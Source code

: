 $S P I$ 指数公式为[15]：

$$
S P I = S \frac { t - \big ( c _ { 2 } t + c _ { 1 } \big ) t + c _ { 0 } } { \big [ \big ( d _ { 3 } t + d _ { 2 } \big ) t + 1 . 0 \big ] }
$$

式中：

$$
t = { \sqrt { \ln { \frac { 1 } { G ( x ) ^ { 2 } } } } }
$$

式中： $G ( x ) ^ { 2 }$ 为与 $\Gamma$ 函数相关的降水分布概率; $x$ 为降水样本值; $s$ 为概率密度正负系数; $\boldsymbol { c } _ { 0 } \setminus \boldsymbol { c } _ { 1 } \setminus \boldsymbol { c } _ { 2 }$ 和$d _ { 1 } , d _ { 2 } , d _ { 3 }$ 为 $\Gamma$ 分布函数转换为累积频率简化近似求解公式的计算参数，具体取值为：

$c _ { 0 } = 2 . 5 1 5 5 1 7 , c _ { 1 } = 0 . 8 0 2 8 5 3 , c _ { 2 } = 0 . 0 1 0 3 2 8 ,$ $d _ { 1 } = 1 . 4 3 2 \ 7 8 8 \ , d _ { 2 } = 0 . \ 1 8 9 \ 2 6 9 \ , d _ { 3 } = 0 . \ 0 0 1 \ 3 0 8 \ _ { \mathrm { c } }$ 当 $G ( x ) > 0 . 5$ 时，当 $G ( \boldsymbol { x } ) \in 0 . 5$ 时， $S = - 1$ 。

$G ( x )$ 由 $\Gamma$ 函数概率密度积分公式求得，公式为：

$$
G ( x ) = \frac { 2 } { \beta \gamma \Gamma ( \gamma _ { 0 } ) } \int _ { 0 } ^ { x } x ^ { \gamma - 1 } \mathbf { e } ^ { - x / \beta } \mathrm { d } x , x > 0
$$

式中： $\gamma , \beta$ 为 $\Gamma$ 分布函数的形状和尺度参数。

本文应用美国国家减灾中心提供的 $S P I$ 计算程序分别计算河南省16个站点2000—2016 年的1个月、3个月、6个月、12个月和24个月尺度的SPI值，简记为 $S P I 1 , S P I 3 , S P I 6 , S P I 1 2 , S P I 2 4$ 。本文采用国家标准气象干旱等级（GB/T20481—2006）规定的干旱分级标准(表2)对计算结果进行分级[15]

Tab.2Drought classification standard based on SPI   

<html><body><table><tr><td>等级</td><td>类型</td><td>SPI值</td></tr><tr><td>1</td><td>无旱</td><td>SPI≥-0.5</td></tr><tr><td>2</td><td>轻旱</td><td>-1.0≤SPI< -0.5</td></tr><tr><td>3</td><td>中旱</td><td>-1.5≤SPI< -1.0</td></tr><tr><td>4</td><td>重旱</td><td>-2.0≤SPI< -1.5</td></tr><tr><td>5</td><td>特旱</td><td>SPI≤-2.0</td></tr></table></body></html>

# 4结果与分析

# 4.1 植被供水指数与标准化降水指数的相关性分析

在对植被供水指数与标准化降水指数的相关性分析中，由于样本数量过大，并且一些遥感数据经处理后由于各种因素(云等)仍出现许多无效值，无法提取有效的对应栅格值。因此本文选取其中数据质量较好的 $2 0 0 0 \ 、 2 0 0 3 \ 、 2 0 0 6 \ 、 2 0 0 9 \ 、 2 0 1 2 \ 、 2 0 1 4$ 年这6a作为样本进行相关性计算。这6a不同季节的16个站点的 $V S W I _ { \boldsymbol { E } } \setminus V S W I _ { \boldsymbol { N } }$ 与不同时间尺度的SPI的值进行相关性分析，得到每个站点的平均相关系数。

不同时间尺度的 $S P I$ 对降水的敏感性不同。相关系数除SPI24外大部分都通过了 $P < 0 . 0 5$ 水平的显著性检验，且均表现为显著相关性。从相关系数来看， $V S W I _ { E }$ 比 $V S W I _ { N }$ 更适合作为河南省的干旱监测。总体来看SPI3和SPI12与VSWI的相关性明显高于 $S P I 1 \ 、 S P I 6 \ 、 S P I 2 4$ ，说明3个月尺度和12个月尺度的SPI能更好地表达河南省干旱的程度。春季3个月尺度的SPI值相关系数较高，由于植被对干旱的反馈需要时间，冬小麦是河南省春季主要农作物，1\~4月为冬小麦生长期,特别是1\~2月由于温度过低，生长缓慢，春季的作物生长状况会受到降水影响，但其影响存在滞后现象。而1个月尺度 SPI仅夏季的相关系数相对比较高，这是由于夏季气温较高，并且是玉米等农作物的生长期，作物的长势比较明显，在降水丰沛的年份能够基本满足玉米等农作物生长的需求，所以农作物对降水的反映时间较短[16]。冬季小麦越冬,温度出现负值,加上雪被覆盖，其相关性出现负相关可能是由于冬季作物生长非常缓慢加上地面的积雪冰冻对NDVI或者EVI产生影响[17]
= = =
**ACTIVITY**
The span to print begins at the line containing "G ( x ) = \frac" and ends at the final line of the entries; print it exactly and print nothing else.

**WRITTEN SOLUTION**
G ( x ) = \frac { 2 } { \beta \gamma \Gamma ( \gamma _ { 0 } ) } \int _ { 0 } ^ { x } x ^ { \gamma - 1 } \mathbf { e } ^ { - x / \beta } \mathrm { d } x , x > 0
$$

式中： $\gamma , \beta$ 为 $\Gamma$ 分布函数的形状和尺度参数。

本文应用美国国家减灾中心提供的 $S P I$ 计算程序分别计算河南省16个站点2000—2016 年的1个月、3个月、6个月、12个月和24个月尺度的SPI值，简记为 $S P I 1 , S P I 3 , S P I 6 , S P I 1 2 , S P I 2 4$ 。本文采用国家标准气象干旱等级（GB/T20481—2006）规定的干旱分级标准(表2)对计算结果进行分级[15]

Tab.2Drought classification standard based on SPI   

<html><body><table><tr><td>等级</td><td>类型</td><td>SPI值</td></tr><tr><td>1</td><td>无旱</td><td>SPI≥-0.5</td></tr><tr><td>2</td><td>轻旱</td><td>-1.0≤SPI< -0.5</td></tr><tr><td>3</td><td>中旱</td><td>-1.5≤SPI< -1.0</td></tr><tr><td>4</td><td>重旱</td><td>-2.0≤SPI< -1.5</td></tr><tr><td>5</td><td>特旱</td><td>SPI≤-2.0</td></tr></table></body></html>

# 4结果与分析

# 4.1 植被供水指数与标准化降水指数的相关性分析

在对植被供水指数与标准化降水指数的相关性分析中，由于样本数量过大，并且一些遥感数据经处理后由于各种因素(云等)仍出现许多无效值，无法提取有效的对应栅格值。因此本文选取其中数据质量较好的 $2 0 0 0 \ 、 2 0 0 3 \ 、 2 0 0 6 \ 、 2 0 0 9 \ 、 2 0 1 2 \ 、 2 0 1 4$ 年这6a作为样本进行相关性计算。这6a不同季节的16个站点的 $V S W I _ { \boldsymbol { E } } \setminus V S W I _ { \boldsymbol { N } }$ 与不同时间尺度的SPI的值进行相关性分析，得到每个站点的平均相关系数。

不同时间尺度的 $S P I$ 对降水的敏感性不同。相关系数除SPI24外大部分都通过了 $P < 0 . 0 5$ 水平的显著性检验，且均表现为显著相关性。从相关系数来看， $V S W I _ { E }$ 比 $V S W I _ { N }$ 更适合作为河南省的干旱监测。总体来看SPI3和SPI12与VSWI的相关性明显高于 $S P I 1 \ 、 S P I 6 \ 、 S P I 2 4$ ，说明3个月尺度和12个月尺度的SPI能更好地表达河南省干旱的程度。春季3个月尺度的SPI值相关系数较高，由于植被对干旱的反馈需要时间，冬小麦是河南省春季主要农作物，1\~4月为冬小麦生长期,特别是1\~2月由于温度过低，生长缓慢，春季的作物生长状况会受到降水影响，但其影响存在滞后现象。而1个月尺度 SPI仅夏季的相关系数相对比较高，这是由于夏季气温较高，并且是玉米等农作物的生长期，作物的长势比较明显，在降水丰沛的年份能够基本满足玉米等农作物生长的需求，所以农作物对降水的反映时间较短[16]。冬季小麦越冬,温度出现负值,加上雪被覆盖，其相关性出现负相关可能是由于冬季作物生长非常缓慢加上地面的积雪冰冻对NDVI或者EVI产生影响[17]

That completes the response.